- What is needed: From the data below, return the exact lines starting at the line containing "this format helps to set enviroment variables" and ending at the line containing "if validate will", both included, and nothing else.
▬▬▬▬▬▬
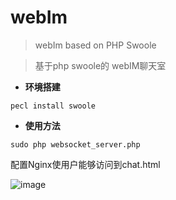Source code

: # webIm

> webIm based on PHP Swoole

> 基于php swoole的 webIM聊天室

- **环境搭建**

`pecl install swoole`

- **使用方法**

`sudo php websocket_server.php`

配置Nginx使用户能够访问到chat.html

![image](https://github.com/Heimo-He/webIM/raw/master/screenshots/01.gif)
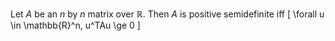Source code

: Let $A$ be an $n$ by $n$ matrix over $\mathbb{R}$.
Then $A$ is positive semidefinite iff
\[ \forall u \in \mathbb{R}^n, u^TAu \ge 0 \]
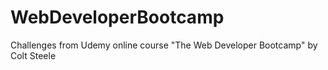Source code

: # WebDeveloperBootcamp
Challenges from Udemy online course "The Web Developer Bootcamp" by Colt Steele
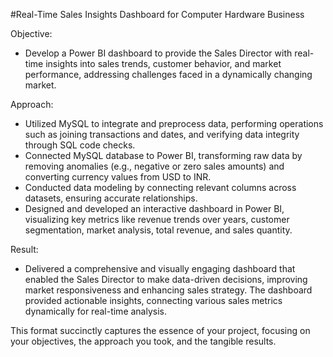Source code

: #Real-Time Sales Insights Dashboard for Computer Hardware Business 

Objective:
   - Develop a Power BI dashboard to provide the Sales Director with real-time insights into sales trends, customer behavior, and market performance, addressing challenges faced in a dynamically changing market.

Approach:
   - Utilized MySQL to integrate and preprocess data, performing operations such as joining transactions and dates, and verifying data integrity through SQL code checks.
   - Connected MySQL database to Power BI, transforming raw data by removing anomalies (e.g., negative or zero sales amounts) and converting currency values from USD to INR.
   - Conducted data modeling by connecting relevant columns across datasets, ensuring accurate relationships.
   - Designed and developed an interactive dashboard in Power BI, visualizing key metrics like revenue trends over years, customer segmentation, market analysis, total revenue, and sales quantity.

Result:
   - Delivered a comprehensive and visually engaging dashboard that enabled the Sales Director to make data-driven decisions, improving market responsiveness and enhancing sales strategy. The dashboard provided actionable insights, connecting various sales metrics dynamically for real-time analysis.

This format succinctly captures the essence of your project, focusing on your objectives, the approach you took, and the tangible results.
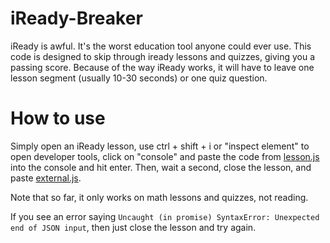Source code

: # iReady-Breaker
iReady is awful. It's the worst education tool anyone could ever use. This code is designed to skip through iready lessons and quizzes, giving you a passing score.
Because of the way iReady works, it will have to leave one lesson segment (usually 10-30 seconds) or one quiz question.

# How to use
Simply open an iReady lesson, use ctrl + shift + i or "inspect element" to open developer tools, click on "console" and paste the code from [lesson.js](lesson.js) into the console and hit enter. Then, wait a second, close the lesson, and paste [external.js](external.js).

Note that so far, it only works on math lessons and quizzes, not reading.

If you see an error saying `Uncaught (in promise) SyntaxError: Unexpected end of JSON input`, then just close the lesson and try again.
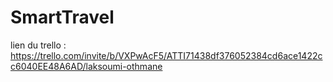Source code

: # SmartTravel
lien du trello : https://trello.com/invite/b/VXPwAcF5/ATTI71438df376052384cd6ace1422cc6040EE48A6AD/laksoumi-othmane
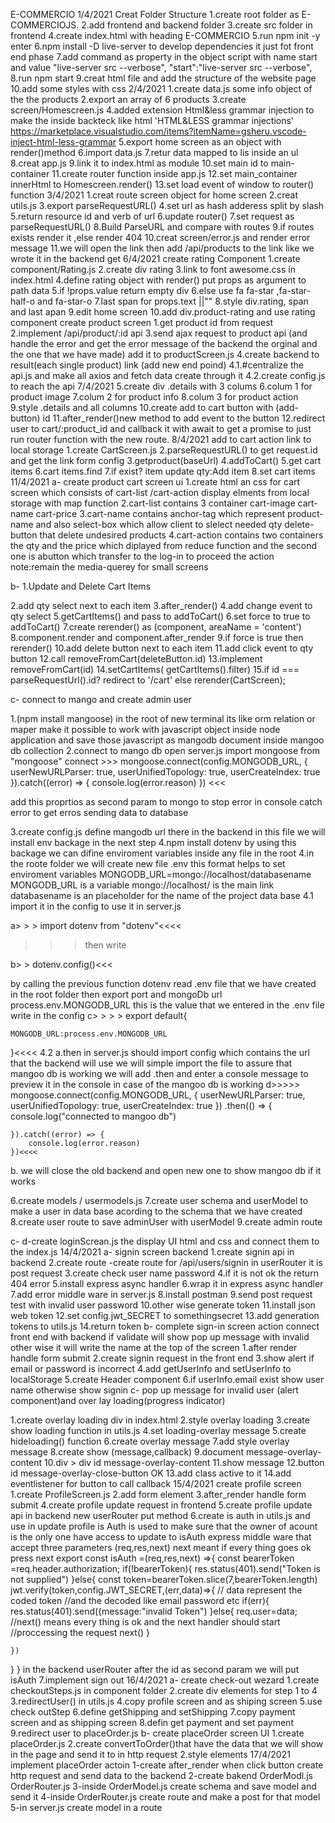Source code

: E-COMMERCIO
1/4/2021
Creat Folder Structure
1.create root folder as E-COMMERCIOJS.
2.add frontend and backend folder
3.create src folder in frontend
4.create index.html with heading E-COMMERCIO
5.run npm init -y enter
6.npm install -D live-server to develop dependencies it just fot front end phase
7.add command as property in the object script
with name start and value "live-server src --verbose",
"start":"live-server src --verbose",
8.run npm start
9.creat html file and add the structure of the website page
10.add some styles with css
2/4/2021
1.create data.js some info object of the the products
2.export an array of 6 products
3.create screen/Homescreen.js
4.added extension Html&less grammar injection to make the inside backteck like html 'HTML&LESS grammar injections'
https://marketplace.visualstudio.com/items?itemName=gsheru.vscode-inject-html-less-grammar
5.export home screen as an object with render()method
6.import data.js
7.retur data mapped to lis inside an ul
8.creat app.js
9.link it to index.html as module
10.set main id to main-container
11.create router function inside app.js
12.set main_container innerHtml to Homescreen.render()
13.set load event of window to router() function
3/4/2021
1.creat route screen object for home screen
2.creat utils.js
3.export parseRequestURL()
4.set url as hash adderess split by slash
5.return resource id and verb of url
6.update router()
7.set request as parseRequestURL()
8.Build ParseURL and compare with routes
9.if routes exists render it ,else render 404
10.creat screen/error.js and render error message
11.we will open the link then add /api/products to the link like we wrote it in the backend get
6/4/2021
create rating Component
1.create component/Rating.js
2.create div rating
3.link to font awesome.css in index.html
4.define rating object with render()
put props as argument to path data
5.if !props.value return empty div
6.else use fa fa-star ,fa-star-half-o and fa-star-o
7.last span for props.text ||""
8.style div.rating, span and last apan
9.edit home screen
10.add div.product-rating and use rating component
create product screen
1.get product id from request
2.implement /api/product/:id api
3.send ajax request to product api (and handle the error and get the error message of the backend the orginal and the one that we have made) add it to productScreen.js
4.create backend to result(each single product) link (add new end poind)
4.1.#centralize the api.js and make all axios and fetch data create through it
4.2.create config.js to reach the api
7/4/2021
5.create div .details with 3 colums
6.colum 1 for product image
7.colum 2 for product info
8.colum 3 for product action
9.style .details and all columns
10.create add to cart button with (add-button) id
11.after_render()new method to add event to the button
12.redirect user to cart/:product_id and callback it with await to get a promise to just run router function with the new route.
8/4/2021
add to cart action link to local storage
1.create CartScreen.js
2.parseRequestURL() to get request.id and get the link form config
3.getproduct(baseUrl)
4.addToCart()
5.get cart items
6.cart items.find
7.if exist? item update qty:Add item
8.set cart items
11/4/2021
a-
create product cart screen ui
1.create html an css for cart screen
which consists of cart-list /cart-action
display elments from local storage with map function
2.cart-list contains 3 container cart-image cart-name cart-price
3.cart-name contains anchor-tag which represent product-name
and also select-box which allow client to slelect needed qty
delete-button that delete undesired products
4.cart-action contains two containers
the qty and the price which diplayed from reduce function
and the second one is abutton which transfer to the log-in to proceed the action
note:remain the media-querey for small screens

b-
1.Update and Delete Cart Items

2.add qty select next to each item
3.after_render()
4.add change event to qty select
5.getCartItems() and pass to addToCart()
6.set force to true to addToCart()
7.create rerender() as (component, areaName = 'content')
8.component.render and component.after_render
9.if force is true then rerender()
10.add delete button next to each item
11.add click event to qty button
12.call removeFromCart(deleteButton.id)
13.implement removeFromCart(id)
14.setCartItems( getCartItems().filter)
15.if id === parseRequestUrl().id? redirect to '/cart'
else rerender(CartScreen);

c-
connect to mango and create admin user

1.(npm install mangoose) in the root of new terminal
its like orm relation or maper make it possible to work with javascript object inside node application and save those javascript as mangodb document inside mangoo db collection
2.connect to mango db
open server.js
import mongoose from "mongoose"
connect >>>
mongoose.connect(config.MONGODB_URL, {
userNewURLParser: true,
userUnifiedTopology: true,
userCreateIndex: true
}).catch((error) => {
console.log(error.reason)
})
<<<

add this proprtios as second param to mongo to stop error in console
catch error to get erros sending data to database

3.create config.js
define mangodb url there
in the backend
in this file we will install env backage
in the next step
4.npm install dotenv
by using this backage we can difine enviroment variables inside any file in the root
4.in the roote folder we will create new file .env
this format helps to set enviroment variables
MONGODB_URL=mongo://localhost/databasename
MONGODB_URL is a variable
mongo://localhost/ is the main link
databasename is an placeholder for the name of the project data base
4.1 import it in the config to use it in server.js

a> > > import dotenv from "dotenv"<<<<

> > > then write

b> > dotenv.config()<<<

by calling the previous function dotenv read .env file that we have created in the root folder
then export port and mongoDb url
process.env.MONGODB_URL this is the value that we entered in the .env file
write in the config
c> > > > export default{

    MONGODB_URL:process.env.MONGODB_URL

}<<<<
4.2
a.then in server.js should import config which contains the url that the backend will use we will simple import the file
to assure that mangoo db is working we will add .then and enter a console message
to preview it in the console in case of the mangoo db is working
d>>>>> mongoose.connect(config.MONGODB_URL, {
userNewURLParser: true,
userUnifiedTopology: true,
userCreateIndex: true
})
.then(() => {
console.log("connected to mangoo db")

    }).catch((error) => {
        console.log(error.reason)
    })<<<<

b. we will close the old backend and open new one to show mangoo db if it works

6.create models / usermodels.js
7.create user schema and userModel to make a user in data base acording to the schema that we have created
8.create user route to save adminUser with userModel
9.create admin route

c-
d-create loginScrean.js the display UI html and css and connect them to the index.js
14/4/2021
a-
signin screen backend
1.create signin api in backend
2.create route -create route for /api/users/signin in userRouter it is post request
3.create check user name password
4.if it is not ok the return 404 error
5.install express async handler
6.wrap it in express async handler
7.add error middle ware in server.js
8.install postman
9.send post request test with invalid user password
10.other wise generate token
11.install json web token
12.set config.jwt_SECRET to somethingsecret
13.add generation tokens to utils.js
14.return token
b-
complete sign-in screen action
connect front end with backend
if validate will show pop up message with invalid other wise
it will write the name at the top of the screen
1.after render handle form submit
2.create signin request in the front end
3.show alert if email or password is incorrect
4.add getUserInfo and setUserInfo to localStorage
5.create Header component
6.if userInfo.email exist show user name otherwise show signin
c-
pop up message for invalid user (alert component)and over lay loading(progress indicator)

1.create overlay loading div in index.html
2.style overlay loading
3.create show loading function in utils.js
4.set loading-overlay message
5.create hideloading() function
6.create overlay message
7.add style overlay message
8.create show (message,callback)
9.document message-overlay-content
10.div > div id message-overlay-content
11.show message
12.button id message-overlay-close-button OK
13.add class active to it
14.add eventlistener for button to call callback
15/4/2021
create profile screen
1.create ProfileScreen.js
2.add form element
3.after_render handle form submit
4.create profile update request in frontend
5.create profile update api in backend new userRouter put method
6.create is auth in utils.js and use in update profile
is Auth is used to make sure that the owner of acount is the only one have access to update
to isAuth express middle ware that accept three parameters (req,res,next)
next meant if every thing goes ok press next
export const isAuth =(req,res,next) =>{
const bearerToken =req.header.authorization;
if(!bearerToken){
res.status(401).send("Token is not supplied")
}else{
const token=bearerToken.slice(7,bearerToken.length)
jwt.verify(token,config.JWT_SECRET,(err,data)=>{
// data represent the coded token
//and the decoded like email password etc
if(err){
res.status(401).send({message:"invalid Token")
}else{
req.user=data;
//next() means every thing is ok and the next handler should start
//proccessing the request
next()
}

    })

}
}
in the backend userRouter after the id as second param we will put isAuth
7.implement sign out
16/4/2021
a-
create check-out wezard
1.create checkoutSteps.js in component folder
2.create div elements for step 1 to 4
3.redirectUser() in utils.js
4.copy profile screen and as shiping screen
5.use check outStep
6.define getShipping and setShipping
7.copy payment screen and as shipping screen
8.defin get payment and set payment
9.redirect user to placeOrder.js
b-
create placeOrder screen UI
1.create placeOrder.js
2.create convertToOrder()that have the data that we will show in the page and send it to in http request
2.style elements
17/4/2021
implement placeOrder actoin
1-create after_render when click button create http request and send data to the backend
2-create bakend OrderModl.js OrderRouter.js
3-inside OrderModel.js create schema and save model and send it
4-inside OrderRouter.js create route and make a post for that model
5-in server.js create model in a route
▬▬▬▬▬▬
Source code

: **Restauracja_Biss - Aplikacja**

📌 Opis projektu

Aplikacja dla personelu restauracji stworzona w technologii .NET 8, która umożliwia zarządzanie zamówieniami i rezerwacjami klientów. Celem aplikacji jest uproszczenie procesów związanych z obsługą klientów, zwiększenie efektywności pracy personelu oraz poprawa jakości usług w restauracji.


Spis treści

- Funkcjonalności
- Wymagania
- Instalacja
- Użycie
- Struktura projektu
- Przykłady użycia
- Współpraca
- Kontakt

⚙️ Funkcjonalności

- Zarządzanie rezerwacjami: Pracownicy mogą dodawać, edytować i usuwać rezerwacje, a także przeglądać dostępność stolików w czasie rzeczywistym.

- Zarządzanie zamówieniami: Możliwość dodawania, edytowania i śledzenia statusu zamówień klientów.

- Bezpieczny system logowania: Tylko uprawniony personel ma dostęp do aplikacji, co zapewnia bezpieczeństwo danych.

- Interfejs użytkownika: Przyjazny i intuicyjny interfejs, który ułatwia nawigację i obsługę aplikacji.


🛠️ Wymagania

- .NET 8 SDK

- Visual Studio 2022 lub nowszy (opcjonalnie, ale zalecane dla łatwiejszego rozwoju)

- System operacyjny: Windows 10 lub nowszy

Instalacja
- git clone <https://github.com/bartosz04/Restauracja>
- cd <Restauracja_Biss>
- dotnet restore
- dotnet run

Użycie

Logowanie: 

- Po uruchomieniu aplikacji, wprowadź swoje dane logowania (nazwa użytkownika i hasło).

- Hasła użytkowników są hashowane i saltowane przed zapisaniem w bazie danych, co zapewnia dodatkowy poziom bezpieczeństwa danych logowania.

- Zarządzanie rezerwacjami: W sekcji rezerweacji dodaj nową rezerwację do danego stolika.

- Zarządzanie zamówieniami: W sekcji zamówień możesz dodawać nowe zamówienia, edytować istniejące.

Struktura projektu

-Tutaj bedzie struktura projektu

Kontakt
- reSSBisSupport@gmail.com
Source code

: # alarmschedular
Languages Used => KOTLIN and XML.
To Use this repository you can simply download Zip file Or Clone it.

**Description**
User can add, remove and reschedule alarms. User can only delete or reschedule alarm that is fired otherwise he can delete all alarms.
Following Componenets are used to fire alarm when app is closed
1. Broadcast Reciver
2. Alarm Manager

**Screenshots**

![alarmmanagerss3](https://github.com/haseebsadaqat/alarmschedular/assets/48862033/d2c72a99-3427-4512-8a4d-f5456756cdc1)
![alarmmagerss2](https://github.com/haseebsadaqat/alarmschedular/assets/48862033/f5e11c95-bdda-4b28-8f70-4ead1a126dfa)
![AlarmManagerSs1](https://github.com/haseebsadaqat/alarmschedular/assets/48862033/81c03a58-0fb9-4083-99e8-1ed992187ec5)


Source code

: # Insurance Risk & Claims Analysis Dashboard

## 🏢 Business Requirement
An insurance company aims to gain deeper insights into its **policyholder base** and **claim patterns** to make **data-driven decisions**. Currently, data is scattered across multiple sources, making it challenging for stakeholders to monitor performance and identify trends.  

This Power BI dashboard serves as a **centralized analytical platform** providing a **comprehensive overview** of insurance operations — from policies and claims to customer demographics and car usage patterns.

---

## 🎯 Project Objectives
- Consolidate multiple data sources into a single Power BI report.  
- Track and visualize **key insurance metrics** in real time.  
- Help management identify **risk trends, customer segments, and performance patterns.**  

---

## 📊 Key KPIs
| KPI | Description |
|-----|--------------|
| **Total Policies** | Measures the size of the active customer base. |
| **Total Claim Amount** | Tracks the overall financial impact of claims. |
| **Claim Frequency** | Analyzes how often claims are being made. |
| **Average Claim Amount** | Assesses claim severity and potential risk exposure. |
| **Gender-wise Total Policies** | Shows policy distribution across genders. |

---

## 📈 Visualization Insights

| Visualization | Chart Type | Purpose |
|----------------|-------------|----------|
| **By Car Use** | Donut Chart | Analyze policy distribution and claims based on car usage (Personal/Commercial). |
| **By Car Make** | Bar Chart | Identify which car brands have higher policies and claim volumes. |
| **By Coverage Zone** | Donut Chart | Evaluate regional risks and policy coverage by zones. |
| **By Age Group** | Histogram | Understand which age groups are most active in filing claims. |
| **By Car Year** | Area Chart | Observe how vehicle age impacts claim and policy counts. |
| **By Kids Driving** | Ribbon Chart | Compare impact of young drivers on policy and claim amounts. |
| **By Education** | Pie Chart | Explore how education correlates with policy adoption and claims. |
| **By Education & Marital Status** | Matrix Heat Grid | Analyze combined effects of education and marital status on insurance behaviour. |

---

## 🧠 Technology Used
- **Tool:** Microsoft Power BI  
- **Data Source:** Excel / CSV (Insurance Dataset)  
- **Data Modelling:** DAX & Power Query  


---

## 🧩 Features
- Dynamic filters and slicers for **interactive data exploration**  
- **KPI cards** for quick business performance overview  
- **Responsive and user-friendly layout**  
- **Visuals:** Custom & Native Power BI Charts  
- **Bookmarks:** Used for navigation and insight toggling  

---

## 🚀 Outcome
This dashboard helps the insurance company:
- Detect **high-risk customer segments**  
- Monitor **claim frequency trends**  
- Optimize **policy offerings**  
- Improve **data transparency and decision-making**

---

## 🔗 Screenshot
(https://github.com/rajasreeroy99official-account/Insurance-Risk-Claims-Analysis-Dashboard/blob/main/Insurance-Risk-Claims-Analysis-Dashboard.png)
▬▬▬▬▬▬
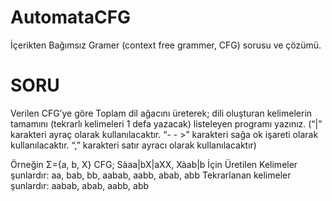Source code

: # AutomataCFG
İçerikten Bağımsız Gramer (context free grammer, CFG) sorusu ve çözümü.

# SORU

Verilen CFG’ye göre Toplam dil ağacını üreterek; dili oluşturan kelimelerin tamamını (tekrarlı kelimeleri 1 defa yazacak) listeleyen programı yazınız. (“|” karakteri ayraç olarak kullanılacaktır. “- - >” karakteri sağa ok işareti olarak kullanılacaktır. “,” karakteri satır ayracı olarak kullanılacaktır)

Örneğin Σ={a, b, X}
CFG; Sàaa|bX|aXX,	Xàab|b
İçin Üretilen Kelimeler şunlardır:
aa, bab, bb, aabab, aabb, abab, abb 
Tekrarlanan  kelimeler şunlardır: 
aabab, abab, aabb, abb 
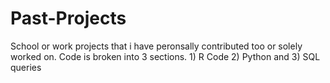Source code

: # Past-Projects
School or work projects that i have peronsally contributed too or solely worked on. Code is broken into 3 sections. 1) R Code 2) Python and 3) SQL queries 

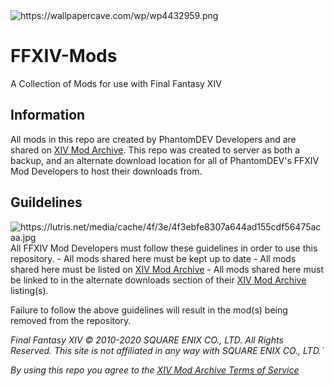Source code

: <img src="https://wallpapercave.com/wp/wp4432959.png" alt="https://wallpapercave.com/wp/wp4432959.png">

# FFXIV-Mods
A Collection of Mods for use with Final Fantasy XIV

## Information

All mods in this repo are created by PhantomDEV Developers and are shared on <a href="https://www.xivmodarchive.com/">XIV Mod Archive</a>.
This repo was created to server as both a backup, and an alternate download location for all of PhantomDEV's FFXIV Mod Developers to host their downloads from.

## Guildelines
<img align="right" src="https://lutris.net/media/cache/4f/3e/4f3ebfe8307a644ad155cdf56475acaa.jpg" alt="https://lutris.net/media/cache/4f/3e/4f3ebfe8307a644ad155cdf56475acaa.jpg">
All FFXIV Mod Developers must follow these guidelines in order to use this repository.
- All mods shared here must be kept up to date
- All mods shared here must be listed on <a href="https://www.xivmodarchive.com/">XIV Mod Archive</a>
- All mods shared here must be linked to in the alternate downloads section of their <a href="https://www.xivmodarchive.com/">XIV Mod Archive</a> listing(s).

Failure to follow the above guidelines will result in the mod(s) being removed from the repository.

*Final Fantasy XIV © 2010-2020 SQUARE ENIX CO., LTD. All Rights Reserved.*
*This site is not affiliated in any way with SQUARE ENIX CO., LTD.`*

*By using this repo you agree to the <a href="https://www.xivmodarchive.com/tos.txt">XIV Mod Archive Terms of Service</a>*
▬▬▬▬▬▬
- Response box:
this format helps to set enviroment variables
MONGODB_URL=mongo://localhost/databasename
MONGODB_URL is a variable
mongo://localhost/ is the main link
databasename is an placeholder for the name of the project data base
4.1 import it in the config to use it in server.js

a> > > import dotenv from "dotenv"<<<<

> > > then write

b> > dotenv.config()<<<

by calling the previous function dotenv read .env file that we have created in the root folder
then export port and mongoDb url
process.env.MONGODB_URL this is the value that we entered in the .env file
write in the config
c> > > > export default{

    MONGODB_URL:process.env.MONGODB_URL

}<<<<
4.2
a.then in server.js should import config which contains the url that the backend will use we will simple import the file
to assure that mangoo db is working we will add .then and enter a console message
to preview it in the console in case of the mangoo db is working
d>>>>> mongoose.connect(config.MONGODB_URL, {
userNewURLParser: true,
userUnifiedTopology: true,
userCreateIndex: true
})
.then(() => {
console.log("connected to mangoo db")

    }).catch((error) => {
        console.log(error.reason)
    })<<<<

b. we will close the old backend and open new one to show mangoo db if it works

6.create models / usermodels.js
7.create user schema and userModel to make a user in data base acording to the schema that we have created
8.create user route to save adminUser with userModel
9.create admin route

c-
d-create loginScrean.js the display UI html and css and connect them to the index.js
14/4/2021
a-
signin screen backend
1.create signin api in backend
2.create route -create route for /api/users/signin in userRouter it is post request
3.create check user name password
4.if it is not ok the return 404 error
5.install express async handler
6.wrap it in express async handler
7.add error middle ware in server.js
8.install postman
9.send post request test with invalid user password
10.other wise generate token
11.install json web token
12.set config.jwt_SECRET to somethingsecret
13.add generation tokens to utils.js
14.return token
b-
complete sign-in screen action
connect front end with backend
if validate will show pop up message with invalid other wise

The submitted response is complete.